Sunday, April 19, 2009

The Tax Day Tea Parties

I haven't had a chance to pay my two cents on the nationwide movement that is the Tax Day Tea Party. I was otherwise occupied in Malaysia, a country that was recently chastised by the Organization for Economic Cooperation and Development as an "uncooperative tax haven." By uncooperative, I can only infer that the Malaysian government, as with the governments of Singapore and the Phillipines, is not cooperating with the political Left's view of what the proper level of taxation should be. But, I digress.

Coverage of the nationwide movement by the monolithic mainstream press appears to fall in two camps:

1) An attempt to mitigate or downplay the significance of the movement, trying to relegate the movement to fringe status. A mob that has been whipped by uber-Rightwing activists and those bloody capitalists. This, of course, can be contrasted with the supposed "anti-war" movement lead by Cindy Sheehan during the Crawford campout in the summer of 2005. I should add that this anti-war movement was, in fact, a fringe movement, as it was led by the part-time feminists at Code Pink and their ideological brethren (Rats, an anti-feminist faux pas). The media chose to "play up" this anti-war movement by saying it numbered in the hundreds of thousands nationwide when, at best, it numbered in the single digit thousands.

2) A sneering condescesion by the left-wing commentariat, who only recently decided to turn their mental sundials to "patriotic." Stephen Moore's post below captures this perfectly:

Million Taxpayer March

Today is tax protest day, with tea parties around the country. No one knows how many, but the latest estimate from taxdayteaparty.org is anywhere between 600 and 2,300. Organizers are predicting one million people will participate in towns as large as Chicago and as small as Steamboat Springs, Colorado.

I asked one of the lead organizers of the Washington D.C. tea party, Andrew Langer, president of the Institute for Liberty, how this all got started. "A lot of the anger dates back to the failures of the Republican Congress to control spending and earmarks," he says. "Voters evicted Republicans in 2006 and they got Nancy Pelosi, who has been even worse on taxpayer issues like controlling earmarks and balancing the budget. The endless bailouts and debt bills have intensified the rage.
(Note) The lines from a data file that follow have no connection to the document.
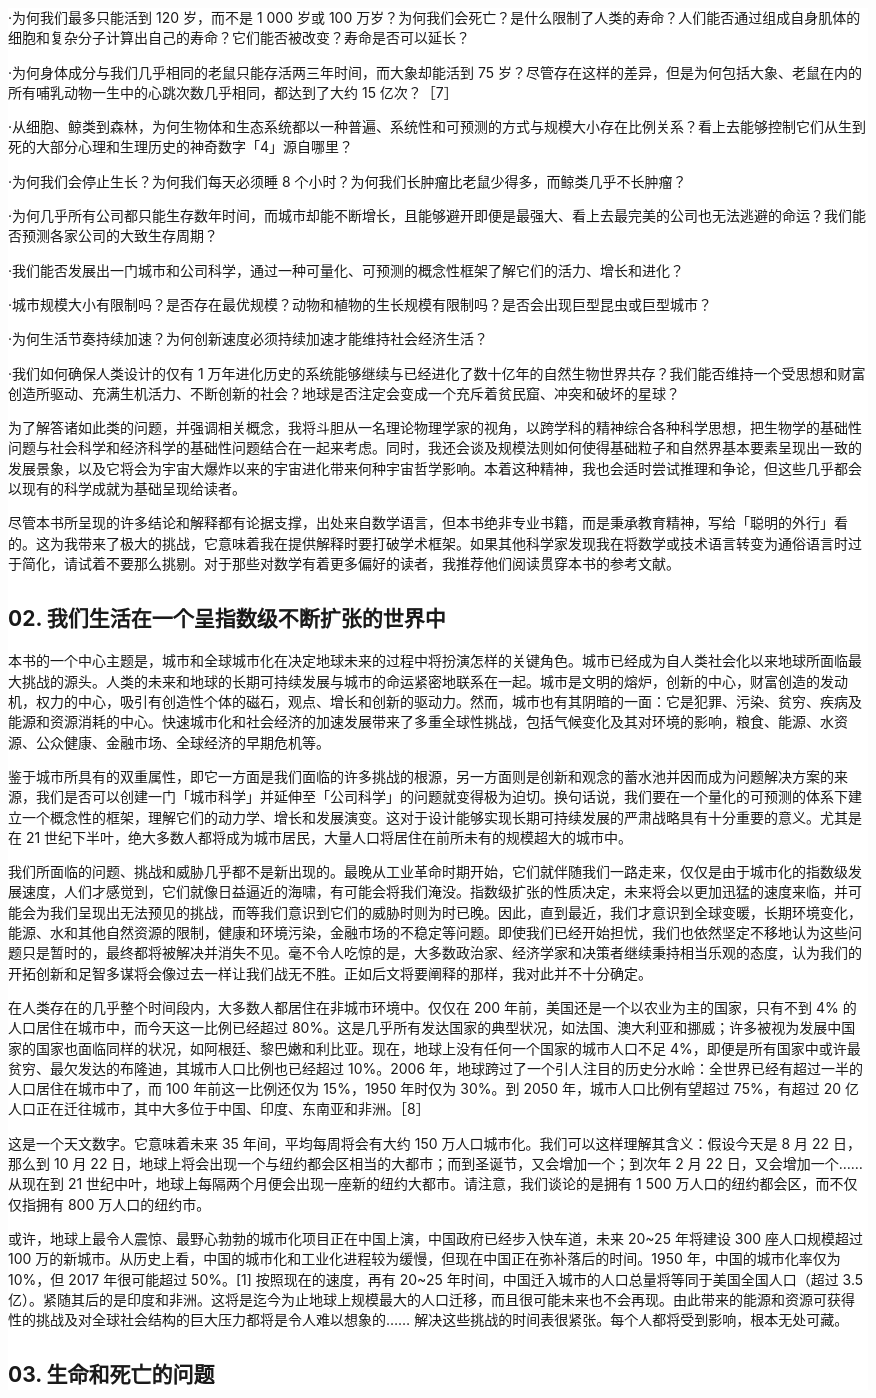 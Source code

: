 ·为何我们最多只能活到 120 岁，而不是 1 000 岁或 100 万岁？为何我们会死亡？是什么限制了人类的寿命？人们能否通过组成自身肌体的细胞和复杂分子计算出自己的寿命？它们能否被改变？寿命是否可以延长？

·为何身体成分与我们几乎相同的老鼠只能存活两三年时间，而大象却能活到 75 岁？尽管存在这样的差异，但是为何包括大象、老鼠在内的所有哺乳动物一生中的心跳次数几乎相同，都达到了大约 15 亿次？［7］

·从细胞、鲸类到森林，为何生物体和生态系统都以一种普遍、系统性和可预测的方式与规模大小存在比例关系？看上去能够控制它们从生到死的大部分心理和生理历史的神奇数字「4」源自哪里？

·为何我们会停止生长？为何我们每天必须睡 8 个小时？为何我们长肿瘤比老鼠少得多，而鲸类几乎不长肿瘤？

·为何几乎所有公司都只能生存数年时间，而城市却能不断增长，且能够避开即便是最强大、看上去最完美的公司也无法逃避的命运？我们能否预测各家公司的大致生存周期？

·我们能否发展出一门城市和公司科学，通过一种可量化、可预测的概念性框架了解它们的活力、增长和进化？

·城市规模大小有限制吗？是否存在最优规模？动物和植物的生长规模有限制吗？是否会出现巨型昆虫或巨型城市？

·为何生活节奏持续加速？为何创新速度必须持续加速才能维持社会经济生活？

·我们如何确保人类设计的仅有 1 万年进化历史的系统能够继续与已经进化了数十亿年的自然生物世界共存？我们能否维持一个受思想和财富创造所驱动、充满生机活力、不断创新的社会？地球是否注定会变成一个充斥着贫民窟、冲突和破坏的星球？

为了解答诸如此类的问题，并强调相关概念，我将斗胆从一名理论物理学家的视角，以跨学科的精神综合各种科学思想，把生物学的基础性问题与社会科学和经济科学的基础性问题结合在一起来考虑。同时，我还会谈及规模法则如何使得基础粒子和自然界基本要素呈现出一致的发展景象，以及它将会为宇宙大爆炸以来的宇宙进化带来何种宇宙哲学影响。本着这种精神，我也会适时尝试推理和争论，但这些几乎都会以现有的科学成就为基础呈现给读者。

尽管本书所呈现的许多结论和解释都有论据支撑，出处来自数学语言，但本书绝非专业书籍，而是秉承教育精神，写给「聪明的外行」看的。这为我带来了极大的挑战，它意味着我在提供解释时要打破学术框架。如果其他科学家发现我在将数学或技术语言转变为通俗语言时过于简化，请试着不要那么挑剔。对于那些对数学有着更多偏好的读者，我推荐他们阅读贯穿本书的参考文献。

## 02. 我们生活在一个呈指数级不断扩张的世界中

本书的一个中心主题是，城市和全球城市化在决定地球未来的过程中将扮演怎样的关键角色。城市已经成为自人类社会化以来地球所面临最大挑战的源头。人类的未来和地球的长期可持续发展与城市的命运紧密地联系在一起。城市是文明的熔炉，创新的中心，财富创造的发动机，权力的中心，吸引有创造性个体的磁石，观点、增长和创新的驱动力。然而，城市也有其阴暗的一面：它是犯罪、污染、贫穷、疾病及能源和资源消耗的中心。快速城市化和社会经济的加速发展带来了多重全球性挑战，包括气候变化及其对环境的影响，粮食、能源、水资源、公众健康、金融市场、全球经济的早期危机等。

鉴于城市所具有的双重属性，即它一方面是我们面临的许多挑战的根源，另一方面则是创新和观念的蓄水池并因而成为问题解决方案的来源，我们是否可以创建一门「城市科学」并延伸至「公司科学」的问题就变得极为迫切。换句话说，我们要在一个量化的可预测的体系下建立一个概念性的框架，理解它们的动力学、增长和发展演变。这对于设计能够实现长期可持续发展的严肃战略具有十分重要的意义。尤其是在 21 世纪下半叶，绝大多数人都将成为城市居民，大量人口将居住在前所未有的规模超大的城市中。

我们所面临的问题、挑战和威胁几乎都不是新出现的。最晚从工业革命时期开始，它们就伴随我们一路走来，仅仅是由于城市化的指数级发展速度，人们才感觉到，它们就像日益逼近的海啸，有可能会将我们淹没。指数级扩张的性质决定，未来将会以更加迅猛的速度来临，并可能会为我们呈现出无法预见的挑战，而等我们意识到它们的威胁时则为时已晚。因此，直到最近，我们才意识到全球变暖，长期环境变化，能源、水和其他自然资源的限制，健康和环境污染，金融市场的不稳定等问题。即使我们已经开始担忧，我们也依然坚定不移地认为这些问题只是暂时的，最终都将被解决并消失不见。毫不令人吃惊的是，大多数政治家、经济学家和决策者继续秉持相当乐观的态度，认为我们的开拓创新和足智多谋将会像过去一样让我们战无不胜。正如后文将要阐释的那样，我对此并不十分确定。

在人类存在的几乎整个时间段内，大多数人都居住在非城市环境中。仅仅在 200 年前，美国还是一个以农业为主的国家，只有不到 4% 的人口居住在城市中，而今天这一比例已经超过 80%。这是几乎所有发达国家的典型状况，如法国、澳大利亚和挪威；许多被视为发展中国家的国家也面临同样的状况，如阿根廷、黎巴嫩和利比亚。现在，地球上没有任何一个国家的城市人口不足 4%，即便是所有国家中或许最贫穷、最欠发达的布隆迪，其城市人口比例也已经超过 10%。2006 年，地球跨过了一个引人注目的历史分水岭：全世界已经有超过一半的人口居住在城市中了，而 100 年前这一比例还仅为 15%，1950 年时仅为 30%。到 2050 年，城市人口比例有望超过 75%，有超过 20 亿人口正在迁往城市，其中大多位于中国、印度、东南亚和非洲。［8］

这是一个天文数字。它意味着未来 35 年间，平均每周将会有大约 150 万人口城市化。我们可以这样理解其含义：假设今天是 8 月 22 日，那么到 10 月 22 日，地球上将会出现一个与纽约都会区相当的大都市；而到圣诞节，又会增加一个；到次年 2 月 22 日，又会增加一个…… 从现在到 21 世纪中叶，地球上每隔两个月便会出现一座新的纽约大都市。请注意，我们谈论的是拥有 1 500 万人口的纽约都会区，而不仅仅指拥有 800 万人口的纽约市。

或许，地球上最令人震惊、最野心勃勃的城市化项目正在中国上演，中国政府已经步入快车道，未来 20~25 年将建设 300 座人口规模超过 100 万的新城市。从历史上看，中国的城市化和工业化进程较为缓慢，但现在中国正在弥补落后的时间。1950 年，中国的城市化率仅为 10%，但 2017 年很可能超过 50%。[1] 按照现在的速度，再有 20~25 年时间，中国迁入城市的人口总量将等同于美国全国人口（超过 3.5 亿）。紧随其后的是印度和非洲。这将是迄今为止地球上规模最大的人口迁移，而且很可能未来也不会再现。由此带来的能源和资源可获得性的挑战及对全球社会结构的巨大压力都将是令人难以想象的…… 解决这些挑战的时间表很紧张。每个人都将受到影响，根本无处可藏。

## 03. 生命和死亡的问题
Certainly Rick Santelli's rant in February on CNBC tapped into citizen disgust."

What has been fascinating to watch is the left's elitist response to the Tea Party movement. On Monday night on MSNBC, Rachel Maddow and her guests guffawed at the craziness of the protesters. The MSNBC talking heads were arrogant and condescending in their reaction to bus drivers, schoolteachers, plumbers, stay-at-home moms and construction workers who are waving banners and protesting out-of-control government. Never mind that the protesters are many of the same people who hoped that Barack Obama would bring "real change" to Washington. Ten trillion dollars of new debt wasn't exactly what they had in mind. Yet Paul Krugman ranted in the New York Times that the protestors are participants in a fake grassroots movement --"astroturf" was his term -- orchestrated by the conservative powers in Washington and the Republican Party.

He needs to get out more. I covered one of these tea parties a few weeks ago in Milwaukee and was struck by the impressive turnout, some 660 people, and their diverse backgrounds: seniors and teens, black and white, white collar and blue collar, wealthy and working class. They had as much disgust with Republicans as with Barack Obama and the Democrats. And they are infuriated by bailouts to homeowners, banks, auto companies, insurance firms and the like. "There is something going on out there across America," says Tim Phillips, president of Americans for Prosperity. "The anger is palpable."

When I asked one participant why he took time on a rainy Saturday to attend a political rally, he fumed: "Because the government is now wasting $1 billion an hour." Many attendees described themselves as independent voters who said "a pox on both their houses." The mood feels a lot like the "throw the rascals out" election of 1994. For the past nine months, politicians at both ends of Pennsylvania Avenue have turned a deaf ear to these voices. If they continue to do so, a lot of incumbents are going to lose in 2010. And that's change you can believe in.

-- Stephen Moore


But nowhere does the coverage of the Tea Party movement become more irresponsible than this editing hatchetjob by CNN. Take a look:

Is this reporter serious? A movement whipped up by the rightwingers and the capitalists at Fox News? Now CNN has decided to cover-up its journalistic fraud by forcing YouTube.Com to pull down this video I have embedded above. So rather than allowing the marketplace of ideas to function properly, CNN thinks its a better idea to stifle the free flow of information. I thought it was the Bush administration that set out to punish dissent with its shocktroops, no?

Steven Chapman has a great article via RealClearPolitcs.Com,

"...the message was one of great skepticism about the efficacy of the government's remedies and great apprehension about the expense (along with some of the extremist lunacy that accompanies any mass movement). The scale of the federal response to the crises has come as a frightening surprise to many Americans, who suspect the cure will be worse, and less transitory, than the disease."